• **What is required**: Go through the data and copy each line where the word "site" shows up.

Collected data
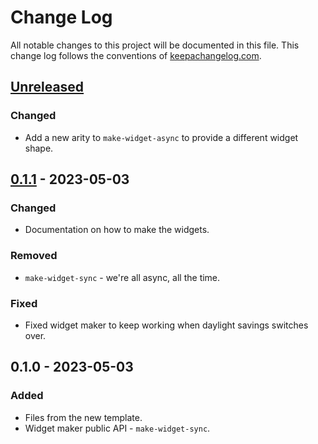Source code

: # Change Log
All notable changes to this project will be documented in this file. This change log follows the conventions of [keepachangelog.com](http://keepachangelog.com/).

## [Unreleased]
### Changed
- Add a new arity to `make-widget-async` to provide a different widget shape.

## [0.1.1] - 2023-05-03
### Changed
- Documentation on how to make the widgets.

### Removed
- `make-widget-sync` - we're all async, all the time.

### Fixed
- Fixed widget maker to keep working when daylight savings switches over.

## 0.1.0 - 2023-05-03
### Added
- Files from the new template.
- Widget maker public API - `make-widget-sync`.

[Unreleased]: https://sourcehost.site/your-name/broadcast/compare/0.1.1...HEAD
[0.1.1]: https://sourcehost.site/your-name/broadcast/compare/0.1.0...0.1.1
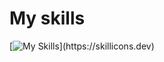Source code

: # My skills
[![My Skills](https://skillicons.dev/icons?i=js,html,css,rust,c,cpp,py,)](https://skillicons.dev)
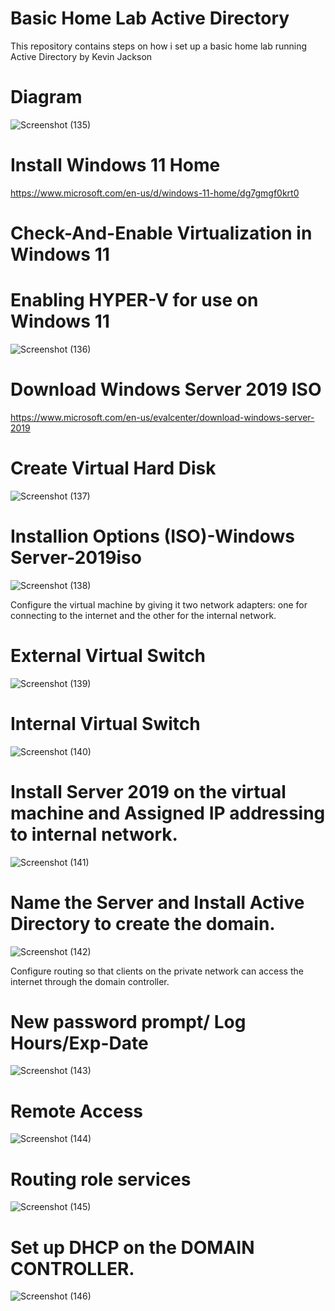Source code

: # Basic Home Lab Active Directory

This repository contains steps on how i set up a basic home lab running Active Directory by Kevin Jackson

# Diagram
![Screenshot (135)](https://github.com/Kevin4Learning/Home-Active-Directory-Lab/assets/150920288/3e776ac6-b03e-4d3f-a92a-ed16512f0336)


# Install Windows 11 Home
 https://www.microsoft.com/en-us/d/windows-11-home/dg7gmgf0krt0


# Check-And-Enable Virtualization in Windows 11
# Enabling HYPER-V for use on Windows 11
![Screenshot (136)](https://github.com/Kevin4Learning/Home-Active-Directory-Lab/assets/150920288/d37e5739-4d5f-4ebd-8fff-0480ab4f5732)



# Download Windows Server 2019 ISO
https://www.microsoft.com/en-us/evalcenter/download-windows-server-2019


# Create Virtual Hard Disk
![Screenshot (137)](https://github.com/Kevin4Learning/Home-Active-Directory-Lab/assets/150920288/7de63b63-90a2-4303-bda7-52a04f19476c)


# Installion Options (ISO)-Windows Server-2019iso
![Screenshot (138)](https://github.com/Kevin4Learning/Home-Active-Directory-Lab/assets/150920288/0e1a17d0-1725-4df8-a8f8-a299a88c8ddd)


Configure the virtual machine by giving it two network adapters: one for connecting to the internet and the other for the internal network.
# External Virtual Switch
![Screenshot (139)](https://github.com/Kevin4Learning/Home-Active-Directory-Lab/assets/150920288/72fb2ec7-b4f1-451a-a467-fc18ba60a2d2)


# Internal Virtual Switch
![Screenshot (140)](https://github.com/Kevin4Learning/Home-Active-Directory-Lab/assets/150920288/5897d31f-c447-4248-aabc-ecde80658989)


# Install Server 2019 on the virtual machine and Assigned IP addressing to internal network.
![Screenshot (141)](https://github.com/Kevin4Learning/Home-Active-Directory-Lab/assets/150920288/70d5fa03-011a-43f1-83c1-fde24c126fbb)


# Name the Server and Install Active Directory to create the domain.
![Screenshot (142)](https://github.com/Kevin4Learning/Home-Active-Directory-Lab/assets/150920288/795153a4-4655-40b8-b8b5-aef021fdb0ce)



Configure routing so that clients on the private network can access the internet through the domain controller.

# New password prompt/ Log Hours/Exp-Date
![Screenshot (143)](https://github.com/Kevin4Learning/Home-Active-Directory-Lab/assets/150920288/a79af54e-8ea4-46c4-b65e-322b350ca529)

# Remote Access
![Screenshot (144)](https://github.com/Kevin4Learning/Home-Active-Directory-Lab/assets/150920288/fe9d44ff-9445-441f-86a5-dd949ef9e27e)


# Routing role services
![Screenshot (145)](https://github.com/Kevin4Learning/Home-Active-Directory-Lab/assets/150920288/c92efadc-5bf7-4711-9a9b-b502605c8dc0)


# Set up DHCP on the DOMAIN CONTROLLER.
![Screenshot (146)](https://github.com/Kevin4Learning/Home-Active-Directory-Lab/assets/150920288/528ded28-5745-4266-8cf9-67ff157ed5b3)












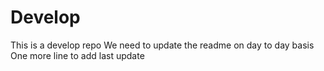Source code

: # Develop
This is a develop repo
We need to update the readme on day to day basis
One more line to add
last update
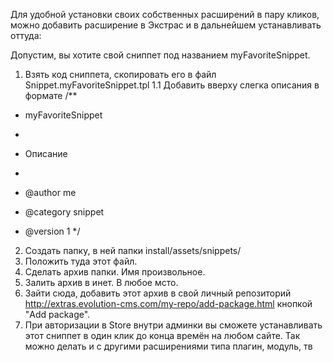 Для удобной установки своих собственных расширений в пару кликов, можно добавить расширение в Экстрас и в дальнейшем устанавливать оттуда:

Допустим, вы хотите свой сниппет под названием myFavoriteSnippet. 

1. Взять код сниппета, скопировать его в файл Snippet.myFavoriteSnippet.tpl 
1.1 Добавить вверху слегка описания в формате 
/** 
* myFavoriteSnippet 

* 
* Описание 
* 
* @author me 
* @category snippet 
* @version 1 
*/ 
2. Создать папку, в ней папки install/assets/snippets/ 
3. Положить туда этот файл. 
4. Сделать архив папки. Имя произвольное. 
5. Залить архив в инет. В любое мсто. 
6. Зайти сюда, добавить этот архив в свой личный репозиторий http://extras.evolution-cms.com/my-repo/add-package.html кнопкой "Add package".
7. При авторизации в Store внутри админки вы сможете устанавливать этот сниппет в один клик до конца времён на любом сайте. 
Так можно делать и с другими расширениями типа плагин, модуль, тв
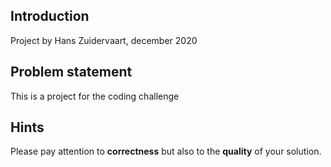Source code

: ## Introduction
Project by Hans Zuidervaart, december 2020

## Problem statement
This is a project for the coding challenge

## Hints
Please pay attention to **correctness** but also to the **quality** of your solution.
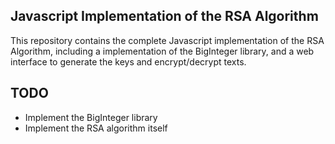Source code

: ## Javascript Implementation of the RSA Algorithm

This repository contains the complete Javascript implementation of the RSA Algorithm, including a implementation of the BigInteger library, and a web interface to generate the keys and encrypt/decrypt texts.

## TODO

- Implement the BigInteger library
- Implement the RSA algorithm itself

• **Answer to this exercise**:
[Unreleased]: https://sourcehost.site/your-name/broadcast/compare/0.1.1...HEAD
[0.1.1]: https://sourcehost.site/your-name/broadcast/compare/0.1.0...0.1.1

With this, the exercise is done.